L’Antica Pizzeria Da Michele - the Naples icon, the 155-year-old temple of dough and devotion and the place Julia Roberts made even more famous just by chewing - has officially opened its first Australian outpost on Pitt Street in the CBD. Walking in really does feel like stepping into the movie, minus the jetlag and existential crisis.
Warm, loud in that charmingly animated Italian-hand-speaking way and carrying the kind of tomato-and-toasted-dough perfume that could be bottled and sold, L’Antica Pizzeria Da Michele is a sensory overload of scent and sound.
Pizzaiolos stretch dough like they’ve been doing it since birth because, in many Naples families, they probably have. Flames curl inside the imported Neapolitan oven and the pizzas begin their procession shortly after.
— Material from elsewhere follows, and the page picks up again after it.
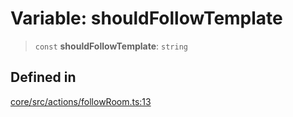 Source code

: # Variable: shouldFollowTemplate

> `const` **shouldFollowTemplate**: `string`

## Defined in

[core/src/actions/followRoom.ts:13](https://github.com/ai16z/eliza/blob/f44765cf90f453d2ecf80e9a2e5e7bb6d1533f70/core/src/actions/followRoom.ts#L13)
The Margherita - a certified UNESCO-adjacent cultural artefact - is almost comically simple: San Marzano tomatoes, Agerola fior di latte, basil. The first mouthful is all hot steam and soft chew and that perfect acidity that makes your shoulders involuntarily drop. The crust blisters in all the right places, feather-light inside, smoky at the edges.
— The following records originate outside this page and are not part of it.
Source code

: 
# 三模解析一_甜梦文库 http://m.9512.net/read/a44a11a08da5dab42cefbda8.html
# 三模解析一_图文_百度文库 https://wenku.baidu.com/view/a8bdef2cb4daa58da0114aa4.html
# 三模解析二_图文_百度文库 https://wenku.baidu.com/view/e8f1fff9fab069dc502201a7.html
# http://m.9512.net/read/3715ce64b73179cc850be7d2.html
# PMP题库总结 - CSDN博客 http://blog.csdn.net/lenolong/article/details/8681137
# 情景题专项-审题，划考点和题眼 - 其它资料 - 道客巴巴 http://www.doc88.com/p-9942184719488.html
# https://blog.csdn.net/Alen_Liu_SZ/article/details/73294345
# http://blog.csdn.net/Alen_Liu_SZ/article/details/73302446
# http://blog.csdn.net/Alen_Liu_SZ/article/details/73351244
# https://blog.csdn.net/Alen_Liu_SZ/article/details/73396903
The Marinara is louder - garlic-forward, oregano-bright, the kind of pizza that wakes your whole palate up like it’s been personally offended. Yes, you will absolutely swipe the last slice before your sister has even reached for it.
Prices start at $18, which feels like a typo considering this is the exact recipe, the exact technique, the exact oven and in some cases the exact pizza Chefs shipped straight from Naples. It’s not ‘Neapolitan-style’. It’s not ‘inspired by’. It’s the real deal - the brand that literally defined the category and held onto traditions so tightly UNESCO went, "Yeah, this counts as heritage.”

Sydney diners don’t live on pizza alone no matter how hard we try, so Da Michele also plates up antipasti, pasta and desserts that stay true to the Italian grandmother playbook. The tiramisu is soft and boozy, the limoncello is straight from Sorrento and the entire experience feels like you should maybe be wearing linen and making questionable romantic decisions with a local tour guide.
Will this solve your problems the way pizza solved Julia’s? Unclear. Will it transport you straight to Naples in a single bite? Absolutely.
Truthfully, that’s enough of a spiritual awakening for a Thursday lunch.
L’Antica Pizzeria Da Michele has arrived. If you’ve ever dreamed of your own ‘Eat Pray Love’ moment, Sydney just handed you the slice.